Why did I sit through the entirety of this movie? Honestly, I should have known better than to watch a movie by the same guy that came up with Napoleon Dynamite. I absolutely don't understand why anyone was/is enamoured by that film. I weighed the positives and negatives associated with the movie before watching it and figured it was worth a shot. When your cast has Sam Rockwell, Jermaine Clement, Will Forte, and Danny McBride, shouldn't there be a few laughs? When you've got a comedy team assembled to tackle the idea of a biblical treasure hunter going down the path of fraud, shouldn't there be some merit?

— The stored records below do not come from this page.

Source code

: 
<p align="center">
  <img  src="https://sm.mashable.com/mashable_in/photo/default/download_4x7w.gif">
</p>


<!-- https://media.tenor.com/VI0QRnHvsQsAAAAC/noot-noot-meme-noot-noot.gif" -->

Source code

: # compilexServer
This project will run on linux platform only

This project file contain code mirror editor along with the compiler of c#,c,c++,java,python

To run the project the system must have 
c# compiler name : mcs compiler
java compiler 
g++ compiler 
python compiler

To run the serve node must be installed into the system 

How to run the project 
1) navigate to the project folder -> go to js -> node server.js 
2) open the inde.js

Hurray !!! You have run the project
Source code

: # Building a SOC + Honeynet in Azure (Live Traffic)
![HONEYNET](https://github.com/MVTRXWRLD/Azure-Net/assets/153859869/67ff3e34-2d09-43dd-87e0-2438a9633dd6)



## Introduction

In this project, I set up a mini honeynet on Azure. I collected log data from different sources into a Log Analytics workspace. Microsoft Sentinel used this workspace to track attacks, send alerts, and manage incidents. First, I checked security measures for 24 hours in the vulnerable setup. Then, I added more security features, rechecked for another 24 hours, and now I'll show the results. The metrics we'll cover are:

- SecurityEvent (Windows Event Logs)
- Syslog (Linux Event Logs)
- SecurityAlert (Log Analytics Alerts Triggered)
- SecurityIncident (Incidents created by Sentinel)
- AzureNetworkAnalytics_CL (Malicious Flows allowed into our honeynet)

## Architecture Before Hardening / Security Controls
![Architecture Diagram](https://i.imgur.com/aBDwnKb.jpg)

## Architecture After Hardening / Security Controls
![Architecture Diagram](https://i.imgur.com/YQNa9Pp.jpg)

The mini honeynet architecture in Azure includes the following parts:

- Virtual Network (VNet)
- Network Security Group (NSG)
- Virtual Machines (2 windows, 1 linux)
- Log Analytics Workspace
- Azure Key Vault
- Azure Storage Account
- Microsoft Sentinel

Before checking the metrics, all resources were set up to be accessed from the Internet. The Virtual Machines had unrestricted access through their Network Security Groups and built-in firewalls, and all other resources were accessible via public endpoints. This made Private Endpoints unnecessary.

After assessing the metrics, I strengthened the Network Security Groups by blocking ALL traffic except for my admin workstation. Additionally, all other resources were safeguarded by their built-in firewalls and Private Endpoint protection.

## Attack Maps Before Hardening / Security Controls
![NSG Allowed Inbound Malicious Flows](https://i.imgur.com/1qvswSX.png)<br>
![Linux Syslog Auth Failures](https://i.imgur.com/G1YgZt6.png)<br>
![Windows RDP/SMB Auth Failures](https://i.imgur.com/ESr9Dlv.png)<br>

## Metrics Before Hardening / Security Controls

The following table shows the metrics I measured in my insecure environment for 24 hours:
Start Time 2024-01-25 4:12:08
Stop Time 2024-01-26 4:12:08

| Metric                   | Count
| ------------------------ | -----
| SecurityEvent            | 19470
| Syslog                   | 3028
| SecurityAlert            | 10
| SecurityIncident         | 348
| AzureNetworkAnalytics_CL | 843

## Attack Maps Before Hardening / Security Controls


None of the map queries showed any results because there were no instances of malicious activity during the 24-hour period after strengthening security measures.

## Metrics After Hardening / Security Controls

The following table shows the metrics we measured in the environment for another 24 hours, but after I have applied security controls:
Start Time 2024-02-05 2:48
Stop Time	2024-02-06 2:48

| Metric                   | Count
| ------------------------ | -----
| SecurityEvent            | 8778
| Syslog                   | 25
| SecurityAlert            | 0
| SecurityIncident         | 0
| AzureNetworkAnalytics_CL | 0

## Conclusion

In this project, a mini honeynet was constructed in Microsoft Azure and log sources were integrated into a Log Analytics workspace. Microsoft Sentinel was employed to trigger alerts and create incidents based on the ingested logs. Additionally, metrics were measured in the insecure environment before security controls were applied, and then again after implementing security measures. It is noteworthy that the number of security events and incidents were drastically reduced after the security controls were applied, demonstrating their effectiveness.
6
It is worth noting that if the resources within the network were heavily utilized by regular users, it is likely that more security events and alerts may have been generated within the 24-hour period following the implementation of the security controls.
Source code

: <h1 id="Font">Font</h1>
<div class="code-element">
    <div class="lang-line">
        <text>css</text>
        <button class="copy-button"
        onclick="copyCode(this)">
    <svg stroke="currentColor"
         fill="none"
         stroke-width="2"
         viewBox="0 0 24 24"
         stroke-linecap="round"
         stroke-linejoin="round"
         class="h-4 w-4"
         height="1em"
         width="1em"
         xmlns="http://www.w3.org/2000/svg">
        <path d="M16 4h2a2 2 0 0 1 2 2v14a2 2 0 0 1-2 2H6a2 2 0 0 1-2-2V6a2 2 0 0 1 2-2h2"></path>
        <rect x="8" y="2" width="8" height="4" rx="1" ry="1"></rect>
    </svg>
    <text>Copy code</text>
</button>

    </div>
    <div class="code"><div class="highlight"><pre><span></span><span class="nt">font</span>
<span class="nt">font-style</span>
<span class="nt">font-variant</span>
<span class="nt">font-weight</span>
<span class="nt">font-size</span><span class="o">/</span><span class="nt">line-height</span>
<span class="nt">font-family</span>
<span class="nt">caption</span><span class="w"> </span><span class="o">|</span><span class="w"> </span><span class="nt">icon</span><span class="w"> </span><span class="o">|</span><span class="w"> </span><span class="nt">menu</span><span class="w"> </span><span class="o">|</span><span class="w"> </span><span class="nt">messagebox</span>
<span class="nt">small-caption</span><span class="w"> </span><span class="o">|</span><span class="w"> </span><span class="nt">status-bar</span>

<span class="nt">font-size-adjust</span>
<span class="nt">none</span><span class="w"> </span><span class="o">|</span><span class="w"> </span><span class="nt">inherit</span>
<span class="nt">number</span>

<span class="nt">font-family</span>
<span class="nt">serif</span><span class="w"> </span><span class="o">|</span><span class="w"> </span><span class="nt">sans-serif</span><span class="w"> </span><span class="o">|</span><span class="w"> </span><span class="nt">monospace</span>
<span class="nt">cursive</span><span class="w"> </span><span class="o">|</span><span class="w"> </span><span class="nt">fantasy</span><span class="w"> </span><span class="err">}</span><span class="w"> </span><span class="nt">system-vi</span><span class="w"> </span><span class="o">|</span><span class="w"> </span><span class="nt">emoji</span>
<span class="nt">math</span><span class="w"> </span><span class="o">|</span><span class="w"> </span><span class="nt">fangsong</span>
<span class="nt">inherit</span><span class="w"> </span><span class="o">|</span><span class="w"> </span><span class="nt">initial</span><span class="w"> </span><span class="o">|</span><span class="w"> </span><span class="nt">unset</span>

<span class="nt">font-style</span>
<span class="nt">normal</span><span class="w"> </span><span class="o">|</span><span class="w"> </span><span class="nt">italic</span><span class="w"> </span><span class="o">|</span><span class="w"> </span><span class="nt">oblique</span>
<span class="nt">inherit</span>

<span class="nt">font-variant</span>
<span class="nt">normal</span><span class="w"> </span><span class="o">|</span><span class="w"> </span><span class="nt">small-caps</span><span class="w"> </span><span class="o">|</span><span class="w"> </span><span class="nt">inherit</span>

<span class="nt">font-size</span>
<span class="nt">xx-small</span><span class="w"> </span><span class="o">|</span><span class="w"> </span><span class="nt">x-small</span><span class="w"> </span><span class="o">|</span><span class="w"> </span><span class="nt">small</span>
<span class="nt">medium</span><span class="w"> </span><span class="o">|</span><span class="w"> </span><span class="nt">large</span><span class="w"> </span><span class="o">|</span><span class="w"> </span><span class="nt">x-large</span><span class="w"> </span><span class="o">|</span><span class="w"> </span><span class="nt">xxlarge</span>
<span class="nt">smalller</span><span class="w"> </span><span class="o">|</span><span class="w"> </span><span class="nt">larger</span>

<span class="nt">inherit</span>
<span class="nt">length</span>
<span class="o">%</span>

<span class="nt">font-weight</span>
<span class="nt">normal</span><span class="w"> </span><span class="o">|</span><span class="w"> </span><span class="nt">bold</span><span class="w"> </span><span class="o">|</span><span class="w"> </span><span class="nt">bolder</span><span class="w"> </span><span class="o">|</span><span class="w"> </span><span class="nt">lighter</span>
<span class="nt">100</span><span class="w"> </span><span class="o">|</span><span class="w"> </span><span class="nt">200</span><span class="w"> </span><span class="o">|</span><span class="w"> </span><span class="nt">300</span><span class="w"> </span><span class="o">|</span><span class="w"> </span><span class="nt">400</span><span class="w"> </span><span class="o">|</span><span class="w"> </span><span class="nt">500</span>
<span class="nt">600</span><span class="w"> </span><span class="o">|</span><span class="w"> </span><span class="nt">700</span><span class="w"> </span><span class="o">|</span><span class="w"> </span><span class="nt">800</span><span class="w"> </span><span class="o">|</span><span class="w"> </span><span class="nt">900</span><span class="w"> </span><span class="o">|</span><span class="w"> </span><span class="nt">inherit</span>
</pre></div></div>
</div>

Sadly, the highlight of this movie was a frankly over-the-top stereotype of a middle-eastern Jew played by Jermaine Clement. I don't believe he's Jewish and he's from New Zealand. From what I'm to understand, his half-Maori heritage could explain the darkened skin as say compared to Rockwell or McBride. I don't even know how to explain the character. Everything was a parody from the look to the sound. A couple times, his accent was used to play a "nobody understands you" gag. We're dealing with the lowest of "comedy" here at best. I ended up watching an interview and apparently the director and wife, his brother, and the entire crew are lovely and hard-working folks and it made for a great filming experience. Let me go on record stating that such wonder doesn't translate to the screen whatsoever.
I've been so lucky in the past in that I usually don't watch the lame movies by actors I really like. I can cite Tom Hanks as an example because I've never seen that volleyball-island movie and don't care to. I've not seen any of the wartime movies he's done either because war movies rarely appeal to me truthfully. I've not seen one movie that would warrant a negative review from me is what I'm saying. I've been lucky with Rockwell and Clement in the past as well, despite Rockwell picking some iffy choices. Maybe it's that I'm such a fan that I overlook some of the shit he's been in. Actually, Seven Psychopaths was pretty fucking bad. I should voice that. This movie ends the streak for everyone involved. I was on a "Kiwi" kick for the past few weeks and this seems to have brought that to an end. I might have to revisit What We Do In The Shadows again to wash the taste of this out of my mouth.
I'll actually write briefly about the film. Long story short, Rockwell plays the titular role. He is really good at finding biblical artifacts (though it's never explained whether or not he really finds them or is committing fraud the entire time). He gets a sweet deal by McBride's character and the church said character runs. I don't actually remember any of the character names except for Don Verdean, so excuse the poor explanation in that regard. The latest find doesn't go well, causing Verdean to commit fraud with Jemaine Clement's stereotype character. A few other things happen along the way that are not interesting, funny, or anything remotely positive. I'll spoil the end in stating that Verdean ends up in prison along with the stereotype character. None of it matters, far as I can tell. Hopefully this review and the ending spoiler will talk people out of seeing this movie.
I want to close by explaining my process in choosing to watch Don Verdean. I read some reviews. They were all over the place. Anywhere from 1/10 to 10/10. The high-rated reviews related it to Napoleon Dynamite where the low-rated ones said it wasn't like Napoleon Dynamite at all. You can see my dilemma because the low-rated reviews were enough to make me want to see it. "Oh, maybe the Hess brothers that wrote Napoleon Dynamite got their shit together and decided to steer clear of the bullshit Mormon attempt at humour that somehow got them a cult following". Nope. It was trash. It had the same low-budget "trying to be quirky" feel that seems to be the signature of the Hess Brothers. The actors and thoroughly dissected reviews set me up for failure because I wouldn't wish this film on my enemies. Under no circumstance should you see this movie and I apologize on behalf of cinema to anyone else who has made the mistake of taking on such a task. We should collectively sue the Hess brothers for the two hours we'll never get back.